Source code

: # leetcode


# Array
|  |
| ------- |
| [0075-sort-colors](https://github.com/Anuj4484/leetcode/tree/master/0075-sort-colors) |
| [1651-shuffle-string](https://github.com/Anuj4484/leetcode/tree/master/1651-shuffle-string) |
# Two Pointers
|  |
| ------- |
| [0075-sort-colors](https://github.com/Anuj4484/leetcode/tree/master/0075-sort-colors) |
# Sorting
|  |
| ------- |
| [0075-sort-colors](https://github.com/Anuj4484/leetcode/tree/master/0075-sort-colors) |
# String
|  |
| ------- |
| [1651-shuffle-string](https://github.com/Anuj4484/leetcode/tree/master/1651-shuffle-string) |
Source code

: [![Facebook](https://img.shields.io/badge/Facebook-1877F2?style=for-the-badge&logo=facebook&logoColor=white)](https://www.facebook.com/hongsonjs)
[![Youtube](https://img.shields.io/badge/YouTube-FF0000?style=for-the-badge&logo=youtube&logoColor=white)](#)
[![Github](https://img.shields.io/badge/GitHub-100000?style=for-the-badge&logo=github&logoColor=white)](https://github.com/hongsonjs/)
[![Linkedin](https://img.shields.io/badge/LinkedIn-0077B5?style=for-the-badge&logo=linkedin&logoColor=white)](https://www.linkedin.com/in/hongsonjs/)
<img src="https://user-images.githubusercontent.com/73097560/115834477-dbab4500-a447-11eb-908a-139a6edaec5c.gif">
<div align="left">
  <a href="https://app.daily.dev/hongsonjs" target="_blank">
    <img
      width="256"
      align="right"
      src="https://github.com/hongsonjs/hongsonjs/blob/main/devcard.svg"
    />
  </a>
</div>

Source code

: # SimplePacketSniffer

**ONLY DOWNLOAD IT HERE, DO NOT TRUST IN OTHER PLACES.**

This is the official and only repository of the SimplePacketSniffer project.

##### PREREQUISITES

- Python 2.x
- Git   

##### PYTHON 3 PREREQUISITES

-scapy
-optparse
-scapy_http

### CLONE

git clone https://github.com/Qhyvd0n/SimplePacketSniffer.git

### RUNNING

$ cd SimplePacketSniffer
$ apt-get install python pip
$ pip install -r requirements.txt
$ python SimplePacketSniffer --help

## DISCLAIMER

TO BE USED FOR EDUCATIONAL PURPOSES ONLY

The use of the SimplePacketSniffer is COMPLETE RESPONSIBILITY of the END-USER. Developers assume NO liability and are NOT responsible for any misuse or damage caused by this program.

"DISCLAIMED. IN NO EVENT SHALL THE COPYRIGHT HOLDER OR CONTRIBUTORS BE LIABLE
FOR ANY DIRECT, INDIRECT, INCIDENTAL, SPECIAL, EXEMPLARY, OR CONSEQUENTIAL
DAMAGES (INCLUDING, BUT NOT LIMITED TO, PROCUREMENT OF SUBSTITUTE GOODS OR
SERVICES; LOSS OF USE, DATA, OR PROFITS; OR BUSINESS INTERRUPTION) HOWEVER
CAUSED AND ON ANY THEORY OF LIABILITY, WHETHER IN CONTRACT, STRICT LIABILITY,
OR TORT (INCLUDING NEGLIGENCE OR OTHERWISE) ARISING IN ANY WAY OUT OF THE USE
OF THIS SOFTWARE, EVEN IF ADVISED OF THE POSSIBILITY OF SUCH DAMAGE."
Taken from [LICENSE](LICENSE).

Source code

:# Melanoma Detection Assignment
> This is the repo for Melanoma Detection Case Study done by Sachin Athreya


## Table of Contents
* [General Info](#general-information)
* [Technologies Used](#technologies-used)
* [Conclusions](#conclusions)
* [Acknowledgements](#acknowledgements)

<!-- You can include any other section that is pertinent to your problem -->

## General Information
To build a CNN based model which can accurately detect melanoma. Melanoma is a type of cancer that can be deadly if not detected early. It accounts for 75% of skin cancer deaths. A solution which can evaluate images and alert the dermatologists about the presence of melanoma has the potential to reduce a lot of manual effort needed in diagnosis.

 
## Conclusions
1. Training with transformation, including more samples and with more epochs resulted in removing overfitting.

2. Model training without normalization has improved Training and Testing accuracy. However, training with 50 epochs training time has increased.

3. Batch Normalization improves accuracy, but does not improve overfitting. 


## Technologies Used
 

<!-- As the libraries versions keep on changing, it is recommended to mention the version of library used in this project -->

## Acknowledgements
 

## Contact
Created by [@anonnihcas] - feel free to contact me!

☆ ☆ ☆

§ **INSTRUCTIONS FOR THE TASK**:
The whole listing above needs to be transcribed exactly.

§ **EXPECTED ANSWER**:
Source code

: # leetcode


# Array
|  |
| ------- |
| [0075-sort-colors](https://github.com/Anuj4484/leetcode/tree/master/0075-sort-colors) |
| [1651-shuffle-string](https://github.com/Anuj4484/leetcode/tree/master/1651-shuffle-string) |
# Two Pointers
|  |
| ------- |
| [0075-sort-colors](https://github.com/Anuj4484/leetcode/tree/master/0075-sort-colors) |
# Sorting
|  |
| ------- |
| [0075-sort-colors](https://github.com/Anuj4484/leetcode/tree/master/0075-sort-colors) |
# String
|  |
| ------- |
| [1651-shuffle-string](https://github.com/Anuj4484/leetcode/tree/master/1651-shuffle-string) |
Source code

: [![Facebook](https://img.shields.io/badge/Facebook-1877F2?style=for-the-badge&logo=facebook&logoColor=white)](https://www.facebook.com/hongsonjs)
[![Youtube](https://img.shields.io/badge/YouTube-FF0000?style=for-the-badge&logo=youtube&logoColor=white)](#)
[![Github](https://img.shields.io/badge/GitHub-100000?style=for-the-badge&logo=github&logoColor=white)](https://github.com/hongsonjs/)
[![Linkedin](https://img.shields.io/badge/LinkedIn-0077B5?style=for-the-badge&logo=linkedin&logoColor=white)](https://www.linkedin.com/in/hongsonjs/)
<img src="https://user-images.githubusercontent.com/73097560/115834477-dbab4500-a447-11eb-908a-139a6edaec5c.gif">
<div align="left">
  <a href="https://app.daily.dev/hongsonjs" target="_blank">
    <img
      width="256"
      align="right"
      src="https://github.com/hongsonjs/hongsonjs/blob/main/devcard.svg"
    />
  </a>
</div>

Source code

: # SimplePacketSniffer

**ONLY DOWNLOAD IT HERE, DO NOT TRUST IN OTHER PLACES.**

This is the official and only repository of the SimplePacketSniffer project.

##### PREREQUISITES

- Python 2.x
- Git   

##### PYTHON 3 PREREQUISITES

-scapy
-optparse
-scapy_http

### CLONE

git clone https://github.com/Qhyvd0n/SimplePacketSniffer.git

### RUNNING

$ cd SimplePacketSniffer
$ apt-get install python pip
$ pip install -r requirements.txt
$ python SimplePacketSniffer --help

## DISCLAIMER

TO BE USED FOR EDUCATIONAL PURPOSES ONLY

The use of the SimplePacketSniffer is COMPLETE RESPONSIBILITY of the END-USER. Developers assume NO liability and are NOT responsible for any misuse or damage caused by this program.

"DISCLAIMED. IN NO EVENT SHALL THE COPYRIGHT HOLDER OR CONTRIBUTORS BE LIABLE
FOR ANY DIRECT, INDIRECT, INCIDENTAL, SPECIAL, EXEMPLARY, OR CONSEQUENTIAL
DAMAGES (INCLUDING, BUT NOT LIMITED TO, PROCUREMENT OF SUBSTITUTE GOODS OR
SERVICES; LOSS OF USE, DATA, OR PROFITS; OR BUSINESS INTERRUPTION) HOWEVER
CAUSED AND ON ANY THEORY OF LIABILITY, WHETHER IN CONTRACT, STRICT LIABILITY,
OR TORT (INCLUDING NEGLIGENCE OR OTHERWISE) ARISING IN ANY WAY OUT OF THE USE
OF THIS SOFTWARE, EVEN IF ADVISED OF THE POSSIBILITY OF SUCH DAMAGE."
Taken from [LICENSE](LICENSE).

Source code

:# Melanoma Detection Assignment
> This is the repo for Melanoma Detection Case Study done by Sachin Athreya


## Table of Contents
* [General Info](#general-information)
* [Technologies Used](#technologies-used)
* [Conclusions](#conclusions)
* [Acknowledgements](#acknowledgements)

<!-- You can include any other section that is pertinent to your problem -->

## General Information
To build a CNN based model which can accurately detect melanoma. Melanoma is a type of cancer that can be deadly if not detected early. It accounts for 75% of skin cancer deaths. A solution which can evaluate images and alert the dermatologists about the presence of melanoma has the potential to reduce a lot of manual effort needed in diagnosis.

 
## Conclusions
1. Training with transformation, including more samples and with more epochs resulted in removing overfitting.

2. Model training without normalization has improved Training and Testing accuracy. However, training with 50 epochs training time has increased.

3. Batch Normalization improves accuracy, but does not improve overfitting. 


## Technologies Used
 

<!-- As the libraries versions keep on changing, it is recommended to mention the version of library used in this project -->

## Acknowledgements
 

## Contact
Created by [@anonnihcas] - feel free to contact me!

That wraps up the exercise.